→ **Your assignment**: In the listing below, locate the lines that hold "reuse" and copy them.

Start of Records supplied

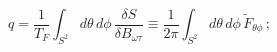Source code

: \begin{equation}
q = \frac{1}{T_F} 
    \int_{S^2} d\theta\,d\phi\,\frac{\delta S}{\delta B_{\omega\tau}} 
\equiv \frac{1}{2\pi} \int_{S^2} d\theta\,d\phi\,{\tilde F}_{\theta\phi}\,;
\end{equation}

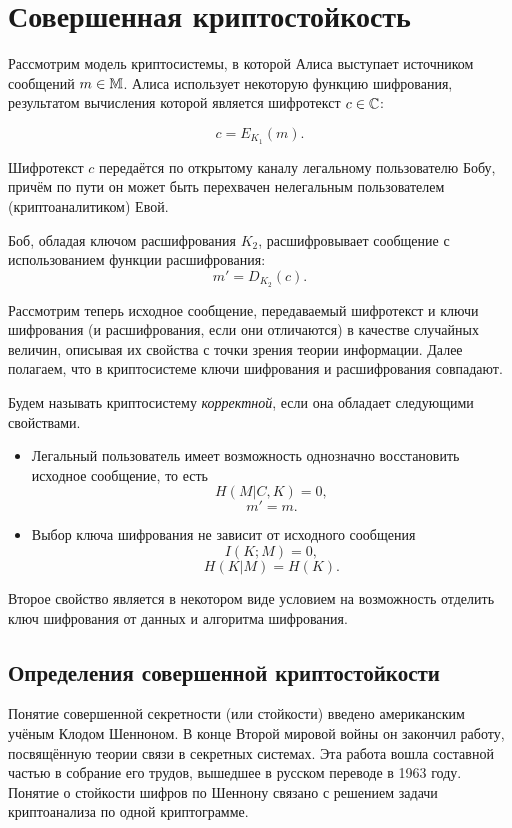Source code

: \chapter{Совершенная криптостойкость}

Рассмотрим модель криптосистемы, в которой Алиса выступает источником сообщений $m \in \mathbb{M}$. Алиса использует некоторую функцию шифрования, результатом вычисления которой является шифротекст $c \in \mathbb{C}$:

	\[c = E_{K_1}\left(m\right).\]

Шифротекст $c$ передаётся по открытому каналу легальному пользователю Бобу, причём по пути он может быть перехвачен нелегальным пользователем (криптоаналитиком) Евой.

Боб, обладая ключом расшифрования $K_2$, расшифровывает сообщение с использованием функции расшифрования:
	\[m' = D_{K_2}\left(c \right).\]

Рассмотрим теперь исходное сообщение, передаваемый шифротекст и ключи шифрования (и расшифрования, если они отличаются) в качестве случайных величин, описывая их свойства с точки зрения теории информации. Далее полагаем, что в криптосистеме ключи шифрования и расшифрования совпадают.

Будем называть криптосистему \emph{корректной}, если она обладает следующими свойствами.
\begin{itemize}
	\item Легальный пользователь имеет возможность однозначно восстановить исходное сообщение, то есть
					\[H \left( M | C, K \right) = 0, \]
					\[m' = m.\]
	\item Выбор ключа шифрования не зависит от исходного сообщения
					\[ I \left( K ; M \right) = 0, \]
					\[ H \left( K | M \right) = H \left( K \right). \]
\end{itemize}

Второе свойство является в некотором виде условием на возможность отделить ключ шифрования от данных и алгоритма шифрования.

\section[Определения]{Определения совершенной криптостойкости}

Понятие совершенной секретности (или стойкости) введено американским учёным Клодом Шенноном. В конце Второй мировой войны он закончил работу, посвящённую теории связи в секретных системах\cite{Shannon:1949:CTS}. Эта работа вошла составной частью в собрание его трудов, вышедшее в русском переводе в 1963 году.~\cite{Shannon:1963} Понятие о стойкости шифров по Шеннону связано с решением задачи криптоанализа по одной криптограмме.

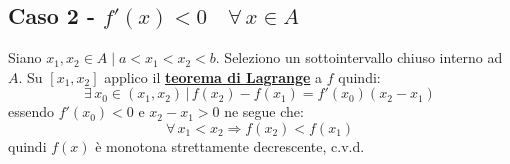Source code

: \documentclass[../../analisi1]{subfiles}
\begin{document}
            \subsection*{Caso 2 - \( f'(x) < 0 \quad \forall \, x \in A \)}

            Siano \(x_1, x_2 \in A \mid a < x_1 < x_2 < b \). Seleziono un sottointervallo chiuso interno ad \(A\).
            Su \( [x_1, x_2] \) applico il \textbf{\hyperref[teoLagrange]{teorema di Lagrange}} a \(f\) quindi:
            \[
                \exists \, x_0 \in (x_1, x_2) \, | \, f(x_2) - f(x_1) = f'(x_0)(x_2 - x_1) 
            \]
            essendo \( f'(x_0) < 0 \) e \( x_2 - x_1 > 0 \) ne segue che:
            \[
                \forall \, x_1 < x_2 \Rightarrow f(x_2) < f(x_1)
            \]
            quindi \(f(x)\) è monotona strettamente decrescente, c.v.d.
    
    
\end{document}
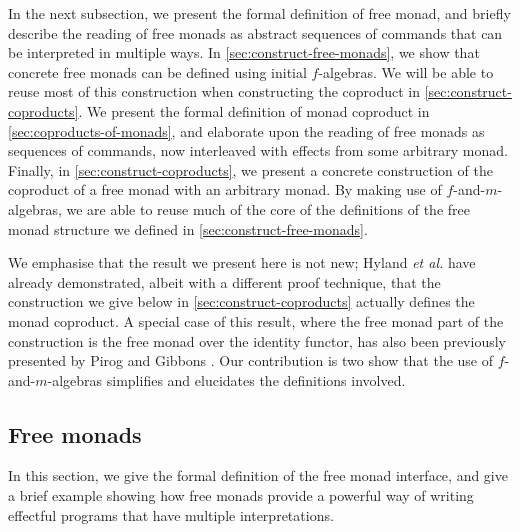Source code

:\documentclass{jfp1}
\begin{document}
In the next subsection, we present the formal definition of free
monad, and briefly describe the reading of free monads as abstract
sequences of commands that can be interpreted in multiple ways. In
\autoref{sec:construct-free-monads}, we show that concrete free monads
can be defined using initial $f$-algebras. We will be able to reuse
most of this construction when constructing the coproduct in
\autoref{sec:construct-coproducts}. We present the formal definition of
monad coproduct in \autoref{sec:coproducts-of-monads}, and elaborate
upon the reading of free monads as sequences of commands, now
interleaved with effects from some arbitrary monad. Finally, in
\autoref{sec:construct-coproducts}, we present a concrete construction
of the coproduct of a free monad with an arbitrary monad. By making
use of $f$-and-$m$-algebras, we are able to reuse much of the core of
the definitions of the free monad structure we defined in
\autoref{sec:construct-free-monads}.

We emphasise that the result we present here is not new; Hyland
\emph{et al.} have already demonstrated, albeit with a different proof
technique, that the construction we give below in
\autoref{sec:construct-coproducts} actually defines the monad
coproduct. A special case of this result, where the free monad part of
the construction is the free monad over the identity functor, has also
been previously presented by Pirog and Gibbons
\cite{pirog12tracing}. Our contribution is two show that the use of
$f$-and-$m$-algebras simplifies and elucidates the definitions
involved.

\subsection{Free monads}
\label{sec:free-monads}

In this section, we give the formal definition of the free monad
interface, and give a brief example showing how free monads provide a
powerful way of writing effectful programs that have multiple
interpretations.
\end{document}

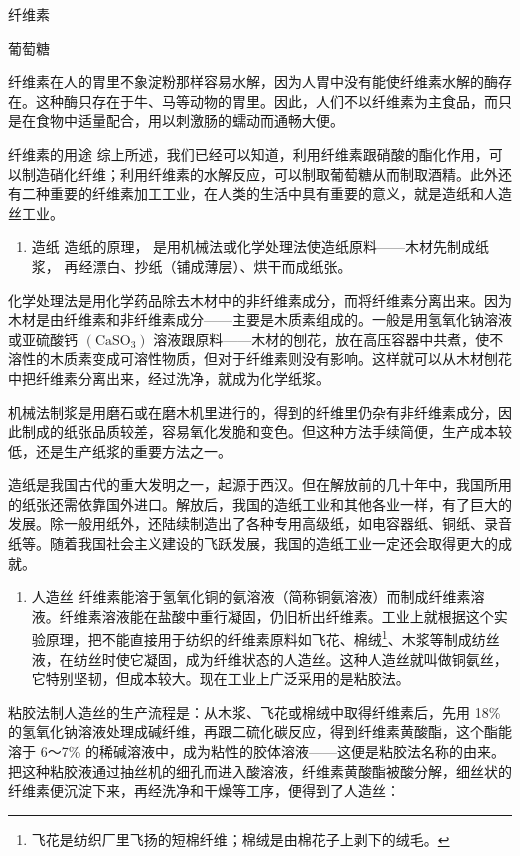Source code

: 纤维素

葡萄糖

纤维素在人的胃里不象淀粉那样容易水解，因为人胃中没有能使纤维素水解的酶存在。这种酶只存在于牛、马等动物的胃里。因此，人们不以纤维素为主食品，而只是在食物中适量配合，用以刺激肠的蠕动而通畅大便。

纤维素的用途
综上所述，我们已经可以知道，利用纤维素跟硝酸的酯化作用，可以制造硝化纤维；利用纤维素的水解反应，可以制取葡萄糖从而制取酒精。此外还有二种重要的纤维素加工工业，在人类的生活中具有重要的意义，就是造纸和人造丝工业。

\begin{enumerate}
\item
  造纸 造纸的原理，
  是用机械法或化学处理法使造纸原料------木材先制成纸浆，
  再经漂白、抄纸（铺成薄层）、烘干而成纸张。
\end{enumerate}

化学处理法是用化学药品除去木材中的非纤维素成分，而将纤维素分离出来。因为木材是由纤维素和非纤维素成分------主要是木质素组成的。一般是用氢氧化钠溶液或亚硫酸钙
\(\left(\mathrm{CaSO}_{3}\right)\)
溶液跟原料------木材的刨花，放在高压容器中共煮，使不溶性的木质素变成可溶性物质，但对于纤维素则没有影响。这样就可以从木材刨花中把纤维素分离出来，经过洗净，就成为化学纸浆。

机械法制浆是用磨石或在磨木机里进行的，得到的纤维里仍杂有非纤维素成分，因此制成的纸张品质较差，容易氧化发脆和变色。但这种方法手续简便，生产成本较低，还是生产纸浆的重要方法之一。

造纸是我国古代的重大发明之一，起源于西汉。但在解放前的几十年中，我国所用的纸张还需依靠国外进口。解放后，我国的造纸工业和其他各业一样，有了巨大的发展。除一般用纸外，还陆续制造出了各种专用高级纸，如电容器纸、铜纸、录音纸等。随着我国社会主义建设的飞跃发展，我国的造纸工业一定还会取得更大的成就。

\begin{enumerate}[start=2]
\item
  人造丝
  纤维素能溶于氢氧化铜的氨溶液（简称铜氨溶液）而制成纤维素溶液。纤维素溶液能在盐酸中重行凝固，仍旧析出纤维素。工业上就根据这个实验原理，把不能直接用于纺织的纤维素原料如飞花、棉绒\footnote{飞花是纺织厂里飞扬的短棉纤维；棉绒是由棉花子上剥下的绒毛。}、木浆等制成纺丝液，在纺丝时使它凝固，成为纤维状态的人造丝。这种人造丝就叫做铜氨丝，它特别坚韧，但成本较大。现在工业上广泛采用的是粘胶法。
\end{enumerate}

粘胶法制人造丝的生产流程是：从木浆、飞花或棉绒中取得纤维素后，先用 18\%
的氢氧化钠溶液处理成碱纤维，再跟二硫化碳反应，得到纤维素黄酸酯，这个酯能溶于
6～7\%
的稀碱溶液中，成为粘性的胶体溶液------这便是粘胶法名称的由来。把这种粘胶液通过抽丝机的细孔而进入酸溶液，纤维素黄酸酯被酸分解，细丝状的纤维素便沉淀下来，再经洗净和干燥等工序，便得到了人造丝：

End of Records supplied

→ **Problem solution**:
can be defined using initial $f$-algebras. We will be able to reuse
use of $f$-and-$m$-algebras, we are able to reuse much of the core of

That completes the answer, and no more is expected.